Yes, we need some people who know how to instruct the machines if we want to have a viable economy. But the real point is that we currently live in a pre-algorate society
¹. People who object that "Kids no more need to know how to code than they need to know car maintenance or how to build a table - useful for some, pointless for the majority" (a quote from one of JGC's commenters) are missing this point entirely. Computers are not like cars. Cars have a well-defined purpose, for which they have been ruthlessly optimised. Computers are more like writing. Writing is a means for expressing and conveying ideas (and here's the key bit: any
ideas); computers are machines for executing instructions (and here's the key bit: any
instructions). Saying that only a few people need to code today is like saying that only a few people needed to read and write in the 1500s². Their whole society was set up with the assumption that very few people could read: pub signs were carved representations of the pub's name, for instance. Everyone got by, but our society is incomparably richer since the advent of mass literacy. We're in the same situation with regards to algorithms today: a technological priesthood tries to do the algorithmic thinking for everyone, but the shiny toys they produce for non-algorists are often more hindrance than help. And unsurprisingly they miss a lot of opportunities for algorithmic assistance: ever see someone repetitively copying-and-pasting something over and over in Word? Do you feel the same almost physical pain that I get when I see someone doing drudge-work on a computer? In a mass-algorate society, that Word user would realise immediately that they were doing work that the computer could be doing for them, and the software would be set up to make it easy for them to automate their drudgework.

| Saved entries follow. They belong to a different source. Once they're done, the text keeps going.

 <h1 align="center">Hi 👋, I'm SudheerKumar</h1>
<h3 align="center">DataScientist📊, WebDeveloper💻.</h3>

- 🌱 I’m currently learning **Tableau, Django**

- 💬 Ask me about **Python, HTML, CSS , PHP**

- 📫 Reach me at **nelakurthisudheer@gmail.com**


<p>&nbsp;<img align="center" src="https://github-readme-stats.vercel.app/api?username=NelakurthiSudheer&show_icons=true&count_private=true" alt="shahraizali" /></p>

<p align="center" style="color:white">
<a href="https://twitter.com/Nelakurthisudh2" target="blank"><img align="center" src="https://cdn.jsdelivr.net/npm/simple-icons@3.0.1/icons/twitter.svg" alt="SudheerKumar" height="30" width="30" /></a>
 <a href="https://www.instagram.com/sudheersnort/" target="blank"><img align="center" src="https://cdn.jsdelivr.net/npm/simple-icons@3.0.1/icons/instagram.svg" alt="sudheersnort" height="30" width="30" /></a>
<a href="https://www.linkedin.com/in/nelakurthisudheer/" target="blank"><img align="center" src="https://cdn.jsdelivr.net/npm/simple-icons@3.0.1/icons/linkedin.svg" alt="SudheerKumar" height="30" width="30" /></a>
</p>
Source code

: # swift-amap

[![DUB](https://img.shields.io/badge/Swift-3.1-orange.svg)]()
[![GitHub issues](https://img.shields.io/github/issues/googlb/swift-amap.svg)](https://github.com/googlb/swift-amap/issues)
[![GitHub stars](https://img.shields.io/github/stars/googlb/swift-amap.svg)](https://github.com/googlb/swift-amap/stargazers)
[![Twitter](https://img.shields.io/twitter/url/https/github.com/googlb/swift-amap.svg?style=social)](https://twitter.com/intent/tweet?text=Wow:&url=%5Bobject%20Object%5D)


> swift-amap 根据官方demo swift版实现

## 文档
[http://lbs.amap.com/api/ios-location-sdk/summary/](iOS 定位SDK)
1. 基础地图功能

A very, very old description of an algorithm for calculating volumes. From the British Museum's Babylonian collection.
I want to live in a mass-algorate society. I want to use the software that a mass-algorate society would develop: sane and hackable, because everyone would know what computers fundamentally do and how to make them do what they
want. I also expect that a mass-algorate society's software would have discoverable, predictable APIs, because 99% of coders would not be specialist programmers and would have better things to do than read endless documentation. But again, that's not really the point; the point is that I expect mass algoracy to have knock-on effects at least as dramatic as those of mass literacy.
Where do you want to go today?Edit
: followup post
; Reddit discussion
¹ "Algorithmate" strikes me as rather a mouthful. I propose "algorate", because it's shorter, easier to say, and a backhanded compliment to the man who, after all, was the first political leader to recognize the importance of the Internet and to promote and support its development. Poor Muhammad ibn Musa al-Khwārizmī al-Majousi al-Katarbali has already lost 14 of his name's 18 syllables by the time we've got to "algorithmate", two more seems like a relatively minor loss.
"Algorist", by the way, isn't a neologism: it's a long-established term meaning "one who invents algorithms".
² Car maintenance isn't analogous to coding; car maintenance is analogous to system administration, which I agree most users shouldn't have to bother with.